Anderson Cardoso

Personal information
- Full name: Anderson Rodrigues Cardoso
- Date of birth: 10 February 1986 (age 40)
- Place of birth: Porto Alegre, Brazil
- Height: 1.73 m (5 ft 8 in)
- Position: Striker

Youth career
- –2006: Internacional

Senior career*
- Years: Team / Apps / (Gls)
- 2006: Internacional
- 2007: Esportivo-RS
- 2008: Novo Hamburgo-RS
- 2009: AD São Caetano (SP) / 1 / (0)
- 2009: Clube Atlético Bragantino (SP) / 1 / (0)
- 2010–2013: Esporte Clube Taubaté (SP)
- 2013: →Bangu Atlético Clube (loan) / 0 / (0)

= Bolívia (footballer) =

Brazilian footballer (born 1986)

Anderson Rodrigues Cardoso also known as Bolívia (born 10 February 1986) is a Brazilian football striker.

==Club career==

===Brazil===
Bolívia played his youth career in Internacional, at one time a teammate of a young Alexandre Pato. Later he played for several clubs in Brazil, his last club being EC Taubate.

===Perak FA===
In November 2013, after signing Burkina Faso player Martin Kafando, Bolívia was given a trial spot with Malaysia Super League team Perak FA to fill its foreign player quota.
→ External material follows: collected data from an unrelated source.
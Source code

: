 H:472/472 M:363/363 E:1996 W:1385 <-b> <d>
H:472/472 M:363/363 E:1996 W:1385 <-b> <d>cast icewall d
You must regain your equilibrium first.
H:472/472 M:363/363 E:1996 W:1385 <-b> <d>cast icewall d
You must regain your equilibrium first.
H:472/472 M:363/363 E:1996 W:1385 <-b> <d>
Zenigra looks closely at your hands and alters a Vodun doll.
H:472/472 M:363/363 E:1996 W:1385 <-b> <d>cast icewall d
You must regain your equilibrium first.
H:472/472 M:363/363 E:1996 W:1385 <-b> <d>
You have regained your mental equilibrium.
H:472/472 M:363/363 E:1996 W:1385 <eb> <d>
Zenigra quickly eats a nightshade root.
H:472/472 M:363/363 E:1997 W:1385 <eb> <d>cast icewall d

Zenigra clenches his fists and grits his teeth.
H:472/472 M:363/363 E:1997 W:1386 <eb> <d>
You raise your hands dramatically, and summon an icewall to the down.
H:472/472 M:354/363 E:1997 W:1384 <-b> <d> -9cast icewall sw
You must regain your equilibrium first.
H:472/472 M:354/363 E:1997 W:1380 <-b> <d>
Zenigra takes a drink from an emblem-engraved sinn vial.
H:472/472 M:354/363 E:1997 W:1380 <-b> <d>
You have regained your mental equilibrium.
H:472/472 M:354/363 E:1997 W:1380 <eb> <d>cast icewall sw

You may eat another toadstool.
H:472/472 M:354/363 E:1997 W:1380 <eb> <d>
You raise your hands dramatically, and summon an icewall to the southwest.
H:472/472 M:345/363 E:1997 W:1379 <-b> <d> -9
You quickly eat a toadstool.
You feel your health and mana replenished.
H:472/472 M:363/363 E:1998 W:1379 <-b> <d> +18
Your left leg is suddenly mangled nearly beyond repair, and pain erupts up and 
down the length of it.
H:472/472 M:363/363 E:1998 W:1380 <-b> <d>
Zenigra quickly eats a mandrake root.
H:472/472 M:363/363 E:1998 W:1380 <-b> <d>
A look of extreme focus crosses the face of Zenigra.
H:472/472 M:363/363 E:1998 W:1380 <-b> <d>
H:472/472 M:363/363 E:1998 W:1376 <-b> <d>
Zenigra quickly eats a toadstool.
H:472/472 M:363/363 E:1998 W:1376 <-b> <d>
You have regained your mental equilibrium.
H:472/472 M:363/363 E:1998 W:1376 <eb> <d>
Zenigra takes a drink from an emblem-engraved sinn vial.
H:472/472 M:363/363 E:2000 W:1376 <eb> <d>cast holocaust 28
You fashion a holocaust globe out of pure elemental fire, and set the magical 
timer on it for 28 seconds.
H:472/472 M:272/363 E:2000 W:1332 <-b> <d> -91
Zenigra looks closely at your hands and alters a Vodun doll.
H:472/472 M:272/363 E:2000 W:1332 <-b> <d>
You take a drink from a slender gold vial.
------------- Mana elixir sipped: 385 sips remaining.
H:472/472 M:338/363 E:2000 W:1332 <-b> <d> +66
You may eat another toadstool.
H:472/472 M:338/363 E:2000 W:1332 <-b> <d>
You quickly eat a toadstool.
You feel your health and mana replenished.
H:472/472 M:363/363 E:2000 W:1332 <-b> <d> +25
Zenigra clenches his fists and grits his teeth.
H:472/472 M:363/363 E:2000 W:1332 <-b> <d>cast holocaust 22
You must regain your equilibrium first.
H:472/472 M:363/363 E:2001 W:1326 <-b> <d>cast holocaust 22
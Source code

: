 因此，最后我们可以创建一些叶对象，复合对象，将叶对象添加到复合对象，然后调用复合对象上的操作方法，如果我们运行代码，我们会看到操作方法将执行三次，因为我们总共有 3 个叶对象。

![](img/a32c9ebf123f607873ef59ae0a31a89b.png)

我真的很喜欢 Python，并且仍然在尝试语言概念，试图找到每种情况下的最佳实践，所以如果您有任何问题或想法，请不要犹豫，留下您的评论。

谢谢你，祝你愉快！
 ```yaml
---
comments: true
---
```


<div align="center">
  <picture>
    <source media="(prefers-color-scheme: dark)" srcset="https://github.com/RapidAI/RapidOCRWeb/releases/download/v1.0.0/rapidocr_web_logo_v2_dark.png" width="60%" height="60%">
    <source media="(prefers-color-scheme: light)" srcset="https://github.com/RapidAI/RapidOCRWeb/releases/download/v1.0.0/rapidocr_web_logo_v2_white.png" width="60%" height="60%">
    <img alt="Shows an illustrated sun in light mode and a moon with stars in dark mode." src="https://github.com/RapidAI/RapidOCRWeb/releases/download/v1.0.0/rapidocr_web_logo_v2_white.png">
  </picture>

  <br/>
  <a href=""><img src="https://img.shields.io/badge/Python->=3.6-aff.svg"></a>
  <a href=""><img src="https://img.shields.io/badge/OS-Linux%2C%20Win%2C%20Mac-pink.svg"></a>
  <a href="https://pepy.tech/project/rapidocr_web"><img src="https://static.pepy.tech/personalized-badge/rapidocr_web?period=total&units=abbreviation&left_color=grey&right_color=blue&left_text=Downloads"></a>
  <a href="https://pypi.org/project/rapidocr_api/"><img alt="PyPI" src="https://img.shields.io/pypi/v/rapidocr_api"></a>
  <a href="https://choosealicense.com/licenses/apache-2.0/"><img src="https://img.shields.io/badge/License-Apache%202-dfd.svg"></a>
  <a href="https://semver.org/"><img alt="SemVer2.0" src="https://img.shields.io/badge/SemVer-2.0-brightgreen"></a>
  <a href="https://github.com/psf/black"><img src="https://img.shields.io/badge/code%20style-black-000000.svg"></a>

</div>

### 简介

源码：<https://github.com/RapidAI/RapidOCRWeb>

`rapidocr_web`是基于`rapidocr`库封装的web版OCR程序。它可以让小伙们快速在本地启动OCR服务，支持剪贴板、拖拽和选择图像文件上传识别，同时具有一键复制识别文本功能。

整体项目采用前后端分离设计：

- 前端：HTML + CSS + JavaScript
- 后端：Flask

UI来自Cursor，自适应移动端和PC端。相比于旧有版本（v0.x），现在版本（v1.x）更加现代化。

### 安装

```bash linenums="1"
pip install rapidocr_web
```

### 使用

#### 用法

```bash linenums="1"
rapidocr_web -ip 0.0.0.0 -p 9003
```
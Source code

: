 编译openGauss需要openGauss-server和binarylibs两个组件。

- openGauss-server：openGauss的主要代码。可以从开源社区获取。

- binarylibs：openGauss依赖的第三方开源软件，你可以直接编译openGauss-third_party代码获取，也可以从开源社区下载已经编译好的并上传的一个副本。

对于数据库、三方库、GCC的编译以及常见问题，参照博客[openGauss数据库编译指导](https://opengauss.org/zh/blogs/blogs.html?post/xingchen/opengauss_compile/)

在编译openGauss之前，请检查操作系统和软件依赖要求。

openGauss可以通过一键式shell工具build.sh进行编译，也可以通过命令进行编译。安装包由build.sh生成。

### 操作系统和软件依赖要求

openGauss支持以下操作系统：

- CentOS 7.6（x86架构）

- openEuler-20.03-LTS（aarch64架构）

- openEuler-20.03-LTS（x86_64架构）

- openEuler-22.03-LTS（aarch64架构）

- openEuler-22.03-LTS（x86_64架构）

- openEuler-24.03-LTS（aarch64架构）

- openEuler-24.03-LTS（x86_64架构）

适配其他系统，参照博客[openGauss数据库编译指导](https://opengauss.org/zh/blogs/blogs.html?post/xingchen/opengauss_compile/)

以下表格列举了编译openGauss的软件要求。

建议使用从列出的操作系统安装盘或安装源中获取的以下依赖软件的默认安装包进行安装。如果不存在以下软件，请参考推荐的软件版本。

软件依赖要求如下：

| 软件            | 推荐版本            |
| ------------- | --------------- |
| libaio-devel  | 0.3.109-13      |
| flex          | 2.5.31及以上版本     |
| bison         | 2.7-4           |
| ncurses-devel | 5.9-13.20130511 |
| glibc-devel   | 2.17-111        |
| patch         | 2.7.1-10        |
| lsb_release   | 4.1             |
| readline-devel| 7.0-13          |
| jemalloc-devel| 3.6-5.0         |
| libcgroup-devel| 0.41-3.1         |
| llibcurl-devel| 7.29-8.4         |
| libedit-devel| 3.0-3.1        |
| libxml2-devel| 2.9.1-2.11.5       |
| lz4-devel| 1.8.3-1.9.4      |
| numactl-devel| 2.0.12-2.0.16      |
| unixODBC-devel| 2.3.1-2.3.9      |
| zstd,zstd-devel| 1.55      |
Initially Cardoso was given a permanent position after scoring two goals in friendly matches against both Malacca FA and Super Star FC, but after his registration as a foreign player he was rejected by FA Malaysia as he never played in a 1st Division league of any country, Perak chose not to retain him in the squad.